Teaching machine learning with pancakes

For a workshop, I introduced the concept of classification without math or computer. I designed a problem involving pancakes of different shapes, colors, and flavors. In this post, I describe the setup and narrative I used.

How do you explain the basic concepts behind classification to complete beginners, without using a computer or any math?

My answer was to put participants in the shoes of a data scientist in front of a new problem. This problem involved pancakes.

Samples of pancakes shown to the participants.

The problem

To start the workshop, I pull pancakes out of my bag and say:

Yesterday I cooked pancakes but I mixed them all by mistake. These pancakes have different shapes, colors and flavors.

There are two flavors, orange and vanilla. I am allergic to orange and if I eat one I dye. Can you sort the vanilla pancakes for me?

But wait, you cannot give me half-eaten pancakes, it is rude! the only way to know the flavor of a pancake is to eat it all.

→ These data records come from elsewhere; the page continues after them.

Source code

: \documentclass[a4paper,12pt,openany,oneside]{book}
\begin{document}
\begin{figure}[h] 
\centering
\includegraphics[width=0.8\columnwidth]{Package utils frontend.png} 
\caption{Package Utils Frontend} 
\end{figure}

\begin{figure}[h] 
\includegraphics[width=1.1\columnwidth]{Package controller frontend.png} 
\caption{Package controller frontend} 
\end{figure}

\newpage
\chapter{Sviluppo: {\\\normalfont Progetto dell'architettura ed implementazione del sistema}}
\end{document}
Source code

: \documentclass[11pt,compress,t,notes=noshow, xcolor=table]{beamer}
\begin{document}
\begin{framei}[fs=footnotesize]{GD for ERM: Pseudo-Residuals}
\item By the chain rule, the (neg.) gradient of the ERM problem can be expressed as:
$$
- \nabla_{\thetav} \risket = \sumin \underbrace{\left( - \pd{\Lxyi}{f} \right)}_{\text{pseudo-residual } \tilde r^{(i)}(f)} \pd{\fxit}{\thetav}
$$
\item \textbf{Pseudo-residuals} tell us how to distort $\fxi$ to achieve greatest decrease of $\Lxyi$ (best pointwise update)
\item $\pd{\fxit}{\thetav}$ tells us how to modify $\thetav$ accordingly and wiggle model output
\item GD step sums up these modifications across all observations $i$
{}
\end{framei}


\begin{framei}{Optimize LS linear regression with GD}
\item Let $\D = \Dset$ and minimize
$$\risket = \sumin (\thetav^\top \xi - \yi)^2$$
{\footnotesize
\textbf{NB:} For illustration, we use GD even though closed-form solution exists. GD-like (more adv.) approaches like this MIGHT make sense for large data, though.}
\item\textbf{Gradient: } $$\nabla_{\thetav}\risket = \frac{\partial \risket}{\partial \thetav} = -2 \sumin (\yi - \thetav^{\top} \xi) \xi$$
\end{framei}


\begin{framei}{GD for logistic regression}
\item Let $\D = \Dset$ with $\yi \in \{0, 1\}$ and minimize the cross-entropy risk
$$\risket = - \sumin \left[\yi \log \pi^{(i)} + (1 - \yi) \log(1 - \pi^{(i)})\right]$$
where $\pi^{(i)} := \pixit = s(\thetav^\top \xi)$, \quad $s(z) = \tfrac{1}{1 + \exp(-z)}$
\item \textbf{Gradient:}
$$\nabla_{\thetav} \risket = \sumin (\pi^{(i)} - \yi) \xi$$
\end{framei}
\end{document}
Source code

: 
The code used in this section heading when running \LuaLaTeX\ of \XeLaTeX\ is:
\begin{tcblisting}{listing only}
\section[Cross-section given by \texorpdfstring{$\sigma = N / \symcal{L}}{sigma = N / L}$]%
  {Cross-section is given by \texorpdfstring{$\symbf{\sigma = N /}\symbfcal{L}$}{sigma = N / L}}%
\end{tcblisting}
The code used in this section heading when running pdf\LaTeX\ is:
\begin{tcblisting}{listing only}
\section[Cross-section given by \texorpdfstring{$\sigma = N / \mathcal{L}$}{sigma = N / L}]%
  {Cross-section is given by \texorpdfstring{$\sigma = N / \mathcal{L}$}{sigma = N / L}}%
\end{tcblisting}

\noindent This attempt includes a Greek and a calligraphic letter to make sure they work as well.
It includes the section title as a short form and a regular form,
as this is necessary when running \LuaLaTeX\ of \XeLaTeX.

How would you approach this problem?

My role is then to guide them in finding out a solution to this problem. Along the way, I can introduce the concepts of data collection, feature extraction, classification boundaries, active learning, and even touch on bias of models.

The pancakes

The key is in the pancakes. I prepared them so that they have many different attributes, some of which predicting the flavor in a non-obvious way.

First I prepared pancakes with two flavors (orange and vanilla) and three colors (blue, green, red). Vanilla flavored pancakes are either red or blue, and orange ones are either red or green. Such that the color is not enough to predict the flavor but is a good starting point for participants to think about properties to flavors mapping.

Just cooked off
Just cooked off
Pancakes bagged per flavor.

I also cut the pancakes in rectangular form of different length and width depending on their flavor and according to the following pattern.

The hidden relationship between pancakes length and width and their flavor.

The orange pancakes were cut in rectangles whose length and width stayed within the orange zone. For example, both a 3x4cm and a 5x2cm pancake would be of orange flavor. Respectively vanilla pancakes were cut to shapes within the green are, for example a 2x3cm and a 5×3.5cm would be vanilla flavor.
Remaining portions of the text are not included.